Inhibition of PARP1 Attenuates Rat Renal Ischemia Reperfusion Injury

Session Information

Category: Acute Kidney Injury

  • 103 AKI: Mechanisms

Authors

  • Bracken, Christina, Mitobridge, an Astellas company, Cambridge, Massachusetts, United States
  • Pulito, Katelyn, Mitobridge, an Astellas company, Cambridge, Massachusetts, United States
  • Stanwix, Jeff H., Mitobridge, an Astellas company, Cambridge, Massachusetts, United States
  • Shine, Robert W., Mitobridge, an Astellas company, Cambridge, Massachusetts, United States
  • Krishna, Mahati, Syngene International Pvt. Ltd., Bangalore, India
  • Ji, Nan, Mitobridge, an Astellas company, Cambridge, Massachusetts, United States
  • Tozzo, Effie, Mitobridge, an Astellas company, Cambridge, Massachusetts, United States
  • Stickens, Dominique, Mitobridge, an Astellas company, Cambridge, Massachusetts, United States
Background

Renal ischemia reperfusion injury (IRI) generates superoxide and other reactive species and induces PARP1 activation to repair ROS-mediated DNA strand breaks.
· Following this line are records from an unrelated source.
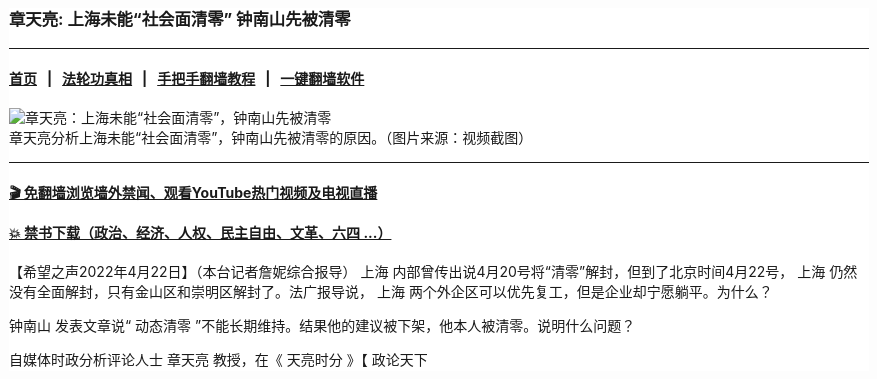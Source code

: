### 章天亮: 上海未能“社会面清零”  钟南山先被清零
------------------------

#### [首页](https://github.com/gfw-breaker/banned-news3/blob/master/README.md) &nbsp;&nbsp;|&nbsp;&nbsp; [法轮功真相](https://github.com/begood0513/basic/blob/master/README.md)  &nbsp;&nbsp;|&nbsp;&nbsp; [手把手翻墙教程](https://github.com/gfw-breaker/guides/wiki)  &nbsp;&nbsp;|&nbsp;&nbsp; [一键翻墙软件](https://github.com/gfw-breaker/nogfw/blob/master/README.md)  



<div><img alt="章天亮：上海未能“社会面清零”，钟南山先被清零" src="https://img.soundofhope.org/2022-04/1650660413974.jpg"/>
<br/><figcaption class="caption">
 章天亮分析上海未能“社会面清零”，钟南山先被清零的原因。（图片来源：视频截图）
</figcaption></div><hr/>

#### [ 🎬  免翻墙浏览墙外禁闻、观看YouTube热门视频及电视直播](https://github.com/gfw-breaker/HelloWorld)

#### [ 💥  禁书下载（政治、经济、人权、民主自由、文革、六四 ...）](https://github.com/gfw-breaker/books/blob/master/README.md)

<div><div class="Content__Wrapper sc-1bvya0-0 grZQxZ">
 <p class="meta-top">
  <span class="meta">
   【希望之声2022年4月22日】（本台记者詹妮综合报导）
  </span>
  <ok href="/term/2303">
   上海
  </ok>
  内部曾传出说4月20号将“清零”解封，但到了北京时间4月22号，
  <ok href="/term/2303">
   上海
  </ok>
  仍然没有全面解封，只有金山区和崇明区解封了。法广报导说，
  <ok href="/term/2303">
   上海
  </ok>
  两个外企区可以优先复工，但是企业却宁愿躺平。为什么？
 </p>
 <p>
  <ok href="/term/24523">
   钟南山
  </ok>
  发表文章说“
  <ok href="/term/432790">
   动态清零
  </ok>
  ”不能长期维持。结果他的建议被下架，他本人被清零。说明什么问题？
 </p>
 <p>
  自媒体时政分析评论人士
  <ok href="/term/974">
   章天亮
  </ok>
  教授，在《
  <ok href="/term/8908">
   天亮时分
  </ok>
  》【
  <ok href="/term/8909">
   政论天下
  </ok>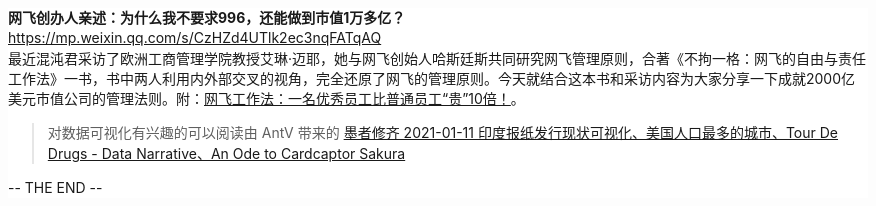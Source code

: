 **网飞创办人亲述：为什么我不要求996，还能做到市值1万多亿？**  
https://mp.weixin.qq.com/s/CzHZd4UTlk2ec3nqFATqAQ  
最近混沌君采访了欧洲工商管理学院教授艾琳·迈耶，她与网飞创始人哈斯廷斯共同研究网飞管理原则，合著《不拘一格：网飞的自由与责任工作法》一书，书中两人利用内外部交叉的视角，完全还原了网飞的管理原则。今天就结合这本书和采访内容为大家分享一下成就2000亿美元市值公司的管理法则。附：[网飞工作法：一名优秀员工比普通员工“贵”10倍！](https://mp.weixin.qq.com/s/5j1lBd5e69tMuSUei6dqBg)。

> 对数据可视化有兴趣的可以阅读由 AntV 带来的 [墨者修齐 2021-01-11 印度报纸发行现状可视化、美国人口最多的城市、Tour De Drugs - Data Narrative、An Ode to Cardcaptor Sakura](https://www.yuque.com/mo-college/weekly/be6lz8)

-- THE END --

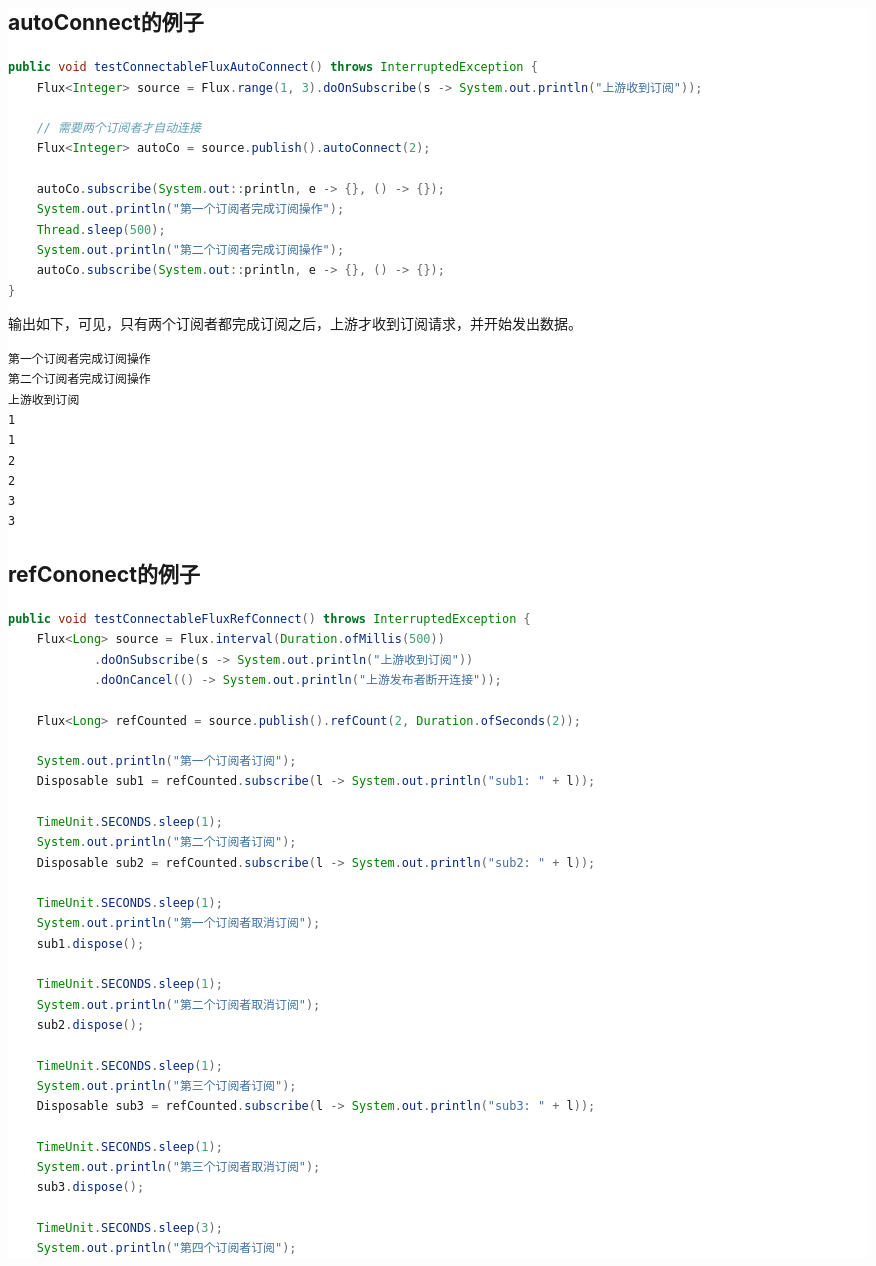 ## autoConnect的例子
``` java
public void testConnectableFluxAutoConnect() throws InterruptedException {
    Flux<Integer> source = Flux.range(1, 3).doOnSubscribe(s -> System.out.println("上游收到订阅"));

    // 需要两个订阅者才自动连接
    Flux<Integer> autoCo = source.publish().autoConnect(2);

    autoCo.subscribe(System.out::println, e -> {}, () -> {});
    System.out.println("第一个订阅者完成订阅操作");
    Thread.sleep(500);
    System.out.println("第二个订阅者完成订阅操作");
    autoCo.subscribe(System.out::println, e -> {}, () -> {});
}
```

输出如下，可见，只有两个订阅者都完成订阅之后，上游才收到订阅请求，并开始发出数据。
```
第一个订阅者完成订阅操作
第二个订阅者完成订阅操作
上游收到订阅
1
1
2
2
3
3
```

## refCononect的例子
``` java
public void testConnectableFluxRefConnect() throws InterruptedException {
    Flux<Long> source = Flux.interval(Duration.ofMillis(500))
            .doOnSubscribe(s -> System.out.println("上游收到订阅"))
            .doOnCancel(() -> System.out.println("上游发布者断开连接"));

    Flux<Long> refCounted = source.publish().refCount(2, Duration.ofSeconds(2));

    System.out.println("第一个订阅者订阅");
    Disposable sub1 = refCounted.subscribe(l -> System.out.println("sub1: " + l));

    TimeUnit.SECONDS.sleep(1);
    System.out.println("第二个订阅者订阅");
    Disposable sub2 = refCounted.subscribe(l -> System.out.println("sub2: " + l));

    TimeUnit.SECONDS.sleep(1);
    System.out.println("第一个订阅者取消订阅");
    sub1.dispose();

    TimeUnit.SECONDS.sleep(1);
    System.out.println("第二个订阅者取消订阅");
    sub2.dispose();

    TimeUnit.SECONDS.sleep(1);
    System.out.println("第三个订阅者订阅");
    Disposable sub3 = refCounted.subscribe(l -> System.out.println("sub3: " + l));

    TimeUnit.SECONDS.sleep(1);
    System.out.println("第三个订阅者取消订阅");
    sub3.dispose();

    TimeUnit.SECONDS.sleep(3);
    System.out.println("第四个订阅者订阅");
```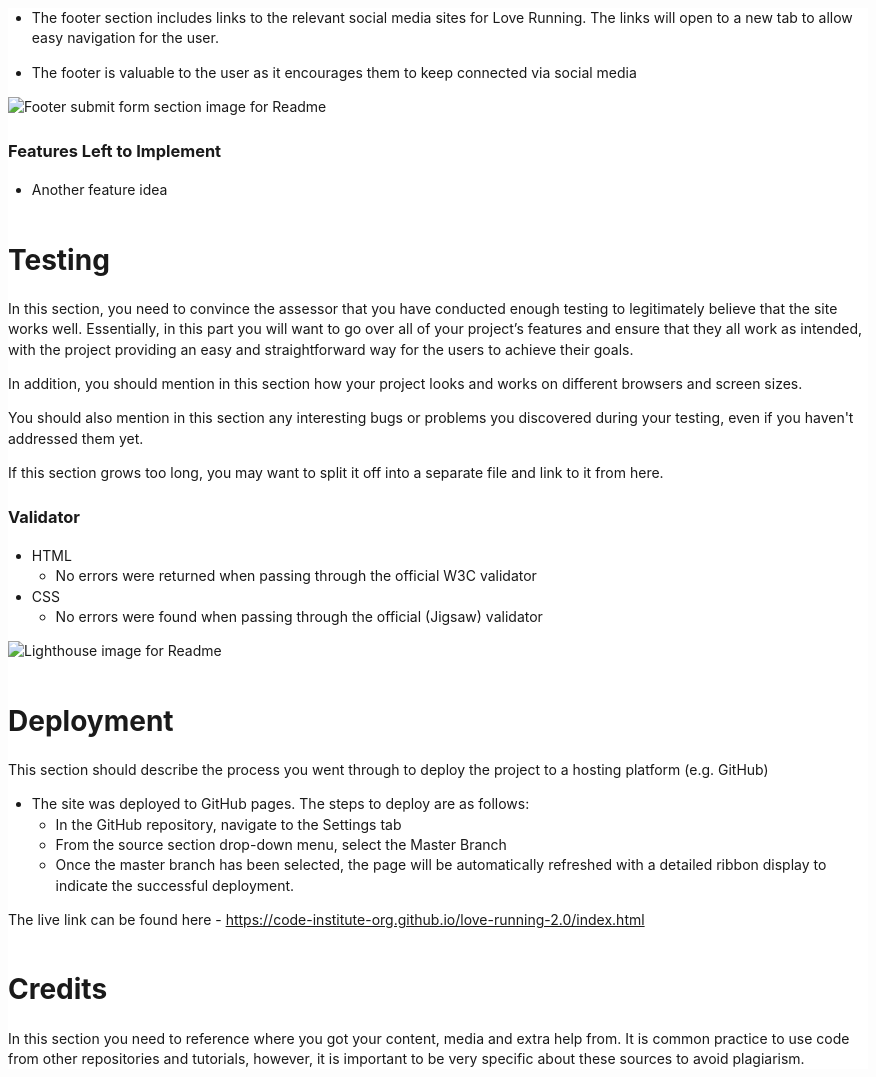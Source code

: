   * The footer section includes links to the relevant social media sites for Love Running. The links will open to a new tab to allow easy navigation for the user.
    
  * The footer is valuable to the user as it encourages them to keep connected via social media
  
<img width="1792" alt="Footer submit form section image for Readme" src="https://user-images.githubusercontent.com/96183912/193027748-d93ebcbc-188a-4e17-adef-95f74aa30664.png">
  
### Features Left to Implement
- Another feature idea
  
# Testing
  In this section, you need to convince the assessor that you have conducted enough testing to legitimately believe that the site works well. Essentially,   in this part you will want to go over all of your project’s features and ensure that they all work as intended, with the project providing an easy and     straightforward way for the users to achieve their goals.

  In addition, you should mention in this section how your project looks and works on different browsers and screen sizes.

  You should also mention in this section any interesting bugs or problems you discovered during your testing, even if you haven't addressed them yet.

  If this section grows too long, you may want to split it off into a separate file and link to it from here.

### Validator
- HTML
  * No errors were returned when passing through the official W3C validator
- CSS     
  * No errors were found when passing through the official (Jigsaw) validator

<img width="1025" alt="Lighthouse image for Readme" src="https://user-images.githubusercontent.com/96183912/193032219-ac27f11e-4f65-4029-982e-53135266714b.png">

  
# Deployment
  This section should describe the process you went through to deploy the project to a hosting platform (e.g. GitHub)
  
- The site was deployed to GitHub pages. The steps to deploy are as follows:
  * In the GitHub repository, navigate to the Settings tab  
  * From the source section drop-down menu, select the Master Branch
  * Once the master branch has been selected, the page will be automatically refreshed with a detailed ribbon display to indicate the successful               deployment.
  
The live link can be found here - https://code-institute-org.github.io/love-running-2.0/index.html
  
# Credits
  In this section you need to reference where you got your content, media and extra help from. It is common practice to use code from other repositories     and tutorials, however, it is important to be very specific about these sources to avoid plagiarism.
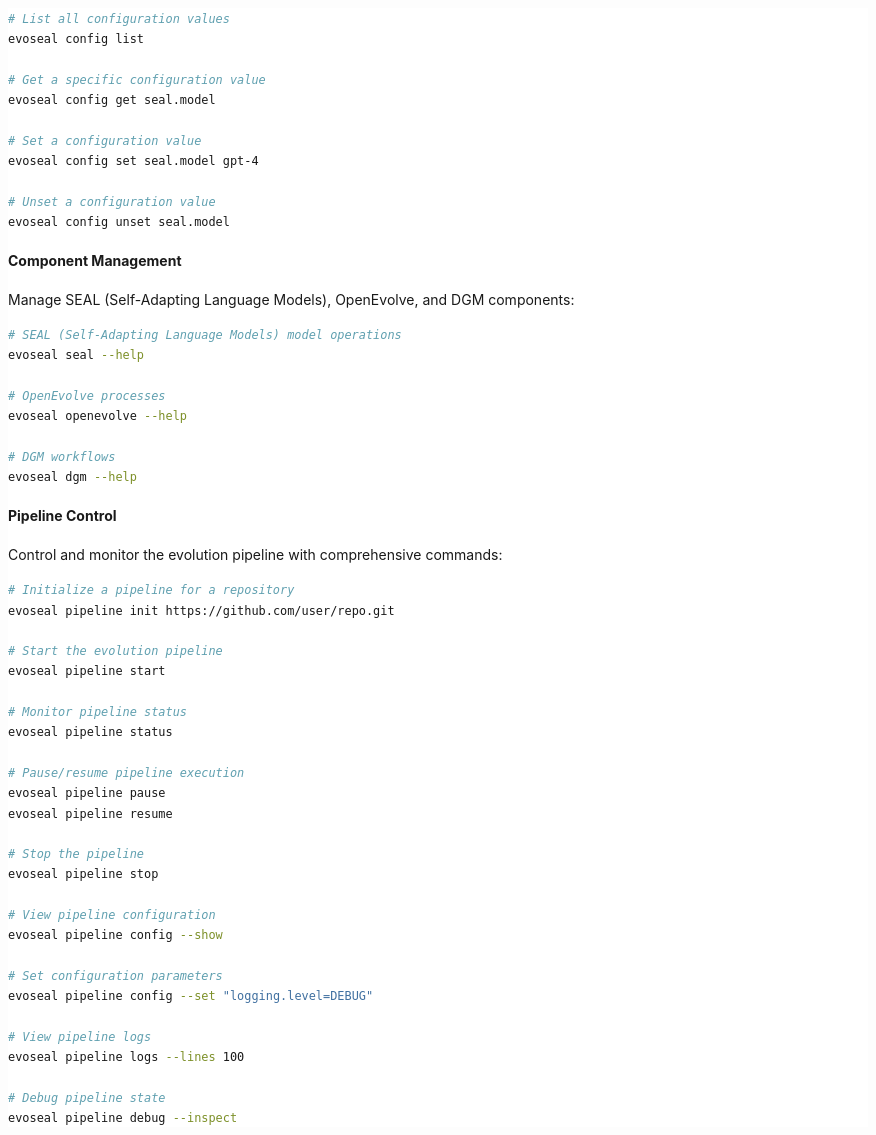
 ```bash
# List all configuration values
evoseal config list

# Get a specific configuration value
evoseal config get seal.model

# Set a configuration value
evoseal config set seal.model gpt-4

# Unset a configuration value
evoseal config unset seal.model
```

#### Component Management

Manage SEAL (Self-Adapting Language Models), OpenEvolve, and DGM components:

```bash
# SEAL (Self-Adapting Language Models) model operations
evoseal seal --help

# OpenEvolve processes
evoseal openevolve --help

# DGM workflows
evoseal dgm --help
```

#### Pipeline Control

Control and monitor the evolution pipeline with comprehensive commands:

```bash
# Initialize a pipeline for a repository
evoseal pipeline init https://github.com/user/repo.git

# Start the evolution pipeline
evoseal pipeline start

# Monitor pipeline status
evoseal pipeline status

# Pause/resume pipeline execution
evoseal pipeline pause
evoseal pipeline resume

# Stop the pipeline
evoseal pipeline stop

# View pipeline configuration
evoseal pipeline config --show

# Set configuration parameters
evoseal pipeline config --set "logging.level=DEBUG"

# View pipeline logs
evoseal pipeline logs --lines 100

# Debug pipeline state
evoseal pipeline debug --inspect
```
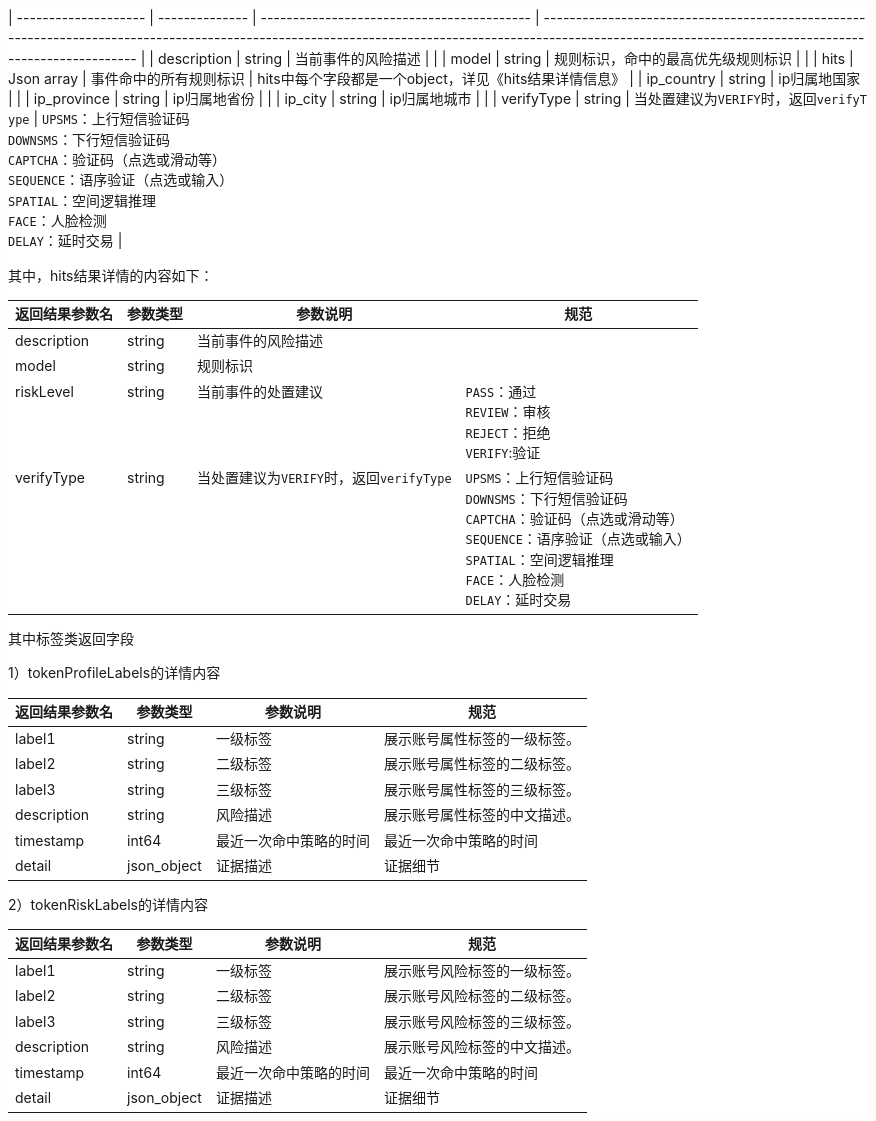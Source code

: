| -------------------- | -------------- | ------------------------------------------ | ----------------------------------------------------------------------------------------------------------------------------------------------------------------------------------------------------------- |
| description        | string       | 当前事件的风险描述                       |                                                                                                                                                                                                           |
| model              | string       | 规则标识，命中的最高优先级规则标识       |                                                                                                                                                                                                           |
| hits               | Json array   | 事件命中的所有规则标识                   | hits中每个字段都是一个object，详见《hits结果详情信息》                                                                                                                                                    |
| ip_country         | string       | ip归属地国家                             |                                                                                                                                                                                                           |
| ip_province        | string       | ip归属地省份                             |                                                                                                                                                                                                           |
| ip_city            | string       | ip归属地城市                             |                                                                                                                                                                                                           |
| verifyType         | string       | 当处置建议为`VERIFY`时，返回`verifyType` | `UPSMS`：上行短信验证码<br/>`DOWNSMS`：下行短信验证码<br/>`CAPTCHA`：验证码（点选或滑动等）<br/>`SEQUENCE`：语序验证（点选或输入）<br/>`SPATIAL`：空间逻辑推理<br/>`FACE`：人脸检测<br/>`DELAY`：延时交易 |

其中，hits结果详情的内容如下：


| **返回结果参数名** | **参数类型** | **参数说明**         | **规范**                   |
| -------------------- | -------------- | ------------------------------------------ | ----------------------------------------------------------------------------------------------------------------------------------------------------------------------------------------------------------- |
| description        | string       | 当前事件的风险描述                       |                                                                                                                                                                                                           |
| model              | string       | 规则标识                                 |                                                                                                                                                                                                           |
| riskLevel          | string       | 当前事件的处置建议                       | `PASS`：通过<br/>`REVIEW`：审核<br/>`REJECT`：拒绝<br/>`VERIFY`:验证                                                                                                                                      |
| verifyType         | string       | 当处置建议为`VERIFY`时，返回`verifyType` | `UPSMS`：上行短信验证码<br/>`DOWNSMS`：下行短信验证码<br/>`CAPTCHA`：验证码（点选或滑动等）<br/>`SEQUENCE`：语序验证（点选或输入）<br/>`SPATIAL`：空间逻辑推理<br/>`FACE`：人脸检测<br/>`DELAY`：延时交易 |

其中标签类返回字段

1）tokenProfileLabels的详情内容


| **返回结果参数名** | **参数类型** | **参数说明**         | **规范**                   |
| ---------------------- | ---------------- | ------------------------ | ------------------------------ |
| label1               | string         | 一级标签               | 展示账号属性标签的一级标签。 |
| label2               | string         | 二级标签               | 展示账号属性标签的二级标签。 |
| label3               | string         | 三级标签               | 展示账号属性标签的三级标签。 |
| description          | string         | 风险描述               | 展示账号属性标签的中文描述。 |
| timestamp            | int64          | 最近一次命中策略的时间 | 最近一次命中策略的时间       |
| detail               | json_object    | 证据描述               | 证据细节                     |

2）tokenRiskLabels的详情内容


| **返回结果参数名** | **参数类型** | **参数说明**         | **规范**                   |
| ---------------------- | ---------------- | ------------------------ | ------------------------------ |
| label1               | string         | 一级标签               | 展示账号风险标签的一级标签。 |
| label2               | string         | 二级标签               | 展示账号风险标签的二级标签。 |
| label3               | string         | 三级标签               | 展示账号风险标签的三级标签。 |
| description          | string         | 风险描述               | 展示账号风险标签的中文描述。 |
| timestamp            | int64          | 最近一次命中策略的时间 | 最近一次命中策略的时间       |
| detail               | json_object    | 证据描述               | 证据细节                     |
However, PARP1 activation depletes NAD+ and ATP, and promotes pro-inflammatory signal transduction, all of which can exacerbate IRI. We hypothesized that inhibiting PARP1 would decrease/prevent NAD+ depletion and reduce IR-induced acute kidney injury (AKI).

Methods

We evaluated the ability of a novel and selective PARP1 inhibitor, Cmpd A to boost NAD+ and mitochondrial respiration in control and cisplatin challenged human proximal tubule cells (PTC). Sprague-Dawley rats underwent a 50 minute bilateral IR and were administered Cmpd A (or vehicle), twice daily at 0.1, 0.3, 1, 5, or 15 mg/kg by intravenous injection for 2 days, beginning at 4 hours post reperfusion. Cmpd A activity was assessed by measuring renal PAR levels, NAD+ and its breakdown products, by ELISA or mass spectrometry. Renal injury biomarkers were measured in plasma at 24 and 48 hr post reperfusion and tubular injury was evaluated by histopathology. Gene expression analysis for inflammatory mediators and Vegfa were assessed using Nanostring technology.

Results

Cmpd A treatment increases NAD+ levels by 35% and enhances mitochondrial respiration under normal PTC culture conditions while preventing nephrotoxin-induced NAD+ depletion when PTC are treated with cisplatin. In the rat model of IR-AKI, Cmpd A lowers plasma creatinine and BUN dose dependently at 24 and 48 hr post injury. This translates to improved renal function via increased creatinine clearance and normalization of fractional excretion of Na+ (FENa). Assessment of kidney histopathology at 48 hr post reperfusion revealed that Cmpd A normalizes renal tubular architecture. In addition, Cmpd A treatment reduces IR-induced upregulation of inflammatory mediators and restores the downregulation of Vegfa gene expression.

Conclusion

Dosing of a selective PARP1 inhibitor after an ischemic AKI event in rats recovers renal and tubular function. Mechanistically, our data suggest that this effect is mediated by a reduction of pro-inflammatory signaling, preservation of Vegfa and increase of NAD+ levels.